Source texts of formatted documents

━━━━━━━━━━━━━━━━━━━━

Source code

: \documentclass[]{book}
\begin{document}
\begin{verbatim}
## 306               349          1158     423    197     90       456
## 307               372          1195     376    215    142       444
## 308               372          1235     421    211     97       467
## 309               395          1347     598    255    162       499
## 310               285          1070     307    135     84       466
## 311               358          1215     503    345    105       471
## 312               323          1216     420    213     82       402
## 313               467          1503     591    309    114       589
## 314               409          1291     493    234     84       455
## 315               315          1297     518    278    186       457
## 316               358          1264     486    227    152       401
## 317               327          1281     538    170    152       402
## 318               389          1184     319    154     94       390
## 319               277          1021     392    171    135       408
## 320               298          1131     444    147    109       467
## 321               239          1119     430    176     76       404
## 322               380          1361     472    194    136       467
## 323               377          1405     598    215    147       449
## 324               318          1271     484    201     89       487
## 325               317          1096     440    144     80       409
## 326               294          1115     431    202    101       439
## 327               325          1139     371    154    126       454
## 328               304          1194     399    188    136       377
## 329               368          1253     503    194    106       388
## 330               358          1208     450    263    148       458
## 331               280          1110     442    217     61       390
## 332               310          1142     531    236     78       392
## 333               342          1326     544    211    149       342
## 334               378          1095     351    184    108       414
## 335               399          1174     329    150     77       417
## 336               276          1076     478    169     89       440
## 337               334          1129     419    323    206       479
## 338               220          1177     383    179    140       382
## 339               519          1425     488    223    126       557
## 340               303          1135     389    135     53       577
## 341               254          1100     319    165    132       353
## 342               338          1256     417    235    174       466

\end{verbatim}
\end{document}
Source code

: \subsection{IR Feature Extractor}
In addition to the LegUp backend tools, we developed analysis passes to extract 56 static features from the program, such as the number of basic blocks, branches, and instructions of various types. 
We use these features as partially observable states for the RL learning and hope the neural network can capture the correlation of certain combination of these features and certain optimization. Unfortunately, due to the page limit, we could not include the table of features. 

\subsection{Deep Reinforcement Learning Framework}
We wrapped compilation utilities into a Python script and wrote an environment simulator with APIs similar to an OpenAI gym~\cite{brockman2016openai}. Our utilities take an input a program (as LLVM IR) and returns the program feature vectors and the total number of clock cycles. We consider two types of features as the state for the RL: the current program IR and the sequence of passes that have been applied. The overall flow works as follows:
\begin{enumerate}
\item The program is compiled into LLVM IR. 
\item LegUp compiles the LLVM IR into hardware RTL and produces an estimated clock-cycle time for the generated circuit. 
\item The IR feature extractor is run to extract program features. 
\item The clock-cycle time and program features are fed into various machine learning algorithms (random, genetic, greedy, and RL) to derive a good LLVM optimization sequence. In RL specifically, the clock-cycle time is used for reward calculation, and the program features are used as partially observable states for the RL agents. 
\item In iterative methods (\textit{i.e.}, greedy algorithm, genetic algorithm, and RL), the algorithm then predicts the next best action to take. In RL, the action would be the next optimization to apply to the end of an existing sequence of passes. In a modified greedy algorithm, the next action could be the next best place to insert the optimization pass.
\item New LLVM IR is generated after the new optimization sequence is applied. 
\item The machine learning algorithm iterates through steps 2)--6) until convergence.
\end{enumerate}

━━━━━━━━━━━━━━━━━━━━

(WHAT IS NEEDED): Write each line of the data down again exactly as it reads.

(ANSWER AREA):
Source code

: \documentclass[]{book}
\begin{document}
\begin{verbatim}
## 306               349          1158     423    197     90       456
## 307               372          1195     376    215    142       444
## 308               372          1235     421    211     97       467
## 309               395          1347     598    255    162       499
## 310               285          1070     307    135     84       466
## 311               358          1215     503    345    105       471
## 312               323          1216     420    213     82       402
## 313               467          1503     591    309    114       589
## 314               409          1291     493    234     84       455
## 315               315          1297     518    278    186       457
## 316               358          1264     486    227    152       401
## 317               327          1281     538    170    152       402
## 318               389          1184     319    154     94       390
## 319               277          1021     392    171    135       408
## 320               298          1131     444    147    109       467
## 321               239          1119     430    176     76       404
## 322               380          1361     472    194    136       467
## 323               377          1405     598    215    147       449
## 324               318          1271     484    201     89       487
## 325               317          1096     440    144     80       409
## 326               294          1115     431    202    101       439
## 327               325          1139     371    154    126       454
## 328               304          1194     399    188    136       377
## 329               368          1253     503    194    106       388
## 330               358          1208     450    263    148       458
## 331               280          1110     442    217     61       390
## 332               310          1142     531    236     78       392
## 333               342          1326     544    211    149       342
## 334               378          1095     351    184    108       414
## 335               399          1174     329    150     77       417
## 336               276          1076     478    169     89       440
## 337               334          1129     419    323    206       479
## 338               220          1177     383    179    140       382
## 339               519          1425     488    223    126       557
## 340               303          1135     389    135     53       577
## 341               254          1100     319    165    132       353
## 342               338          1256     417    235    174       466

\end{verbatim}
\end{document}
Source code

: \subsection{IR Feature Extractor}
In addition to the LegUp backend tools, we developed analysis passes to extract 56 static features from the program, such as the number of basic blocks, branches, and instructions of various types. 
We use these features as partially observable states for the RL learning and hope the neural network can capture the correlation of certain combination of these features and certain optimization. Unfortunately, due to the page limit, we could not include the table of features. 

\subsection{Deep Reinforcement Learning Framework}
We wrapped compilation utilities into a Python script and wrote an environment simulator with APIs similar to an OpenAI gym~\cite{brockman2016openai}. Our utilities take an input a program (as LLVM IR) and returns the program feature vectors and the total number of clock cycles. We consider two types of features as the state for the RL: the current program IR and the sequence of passes that have been applied. The overall flow works as follows:
\begin{enumerate}
\item The program is compiled into LLVM IR. 
\item LegUp compiles the LLVM IR into hardware RTL and produces an estimated clock-cycle time for the generated circuit. 
\item The IR feature extractor is run to extract program features. 
\item The clock-cycle time and program features are fed into various machine learning algorithms (random, genetic, greedy, and RL) to derive a good LLVM optimization sequence. In RL specifically, the clock-cycle time is used for reward calculation, and the program features are used as partially observable states for the RL agents. 
\item In iterative methods (\textit{i.e.}, greedy algorithm, genetic algorithm, and RL), the algorithm then predicts the next best action to take. In RL, the action would be the next optimization to apply to the end of an existing sequence of passes. In a modified greedy algorithm, the next action could be the next best place to insert the optimization pass.
\item New LLVM IR is generated after the new optimization sequence is applied. 
\item The machine learning algorithm iterates through steps 2)--6) until convergence.
\end{enumerate}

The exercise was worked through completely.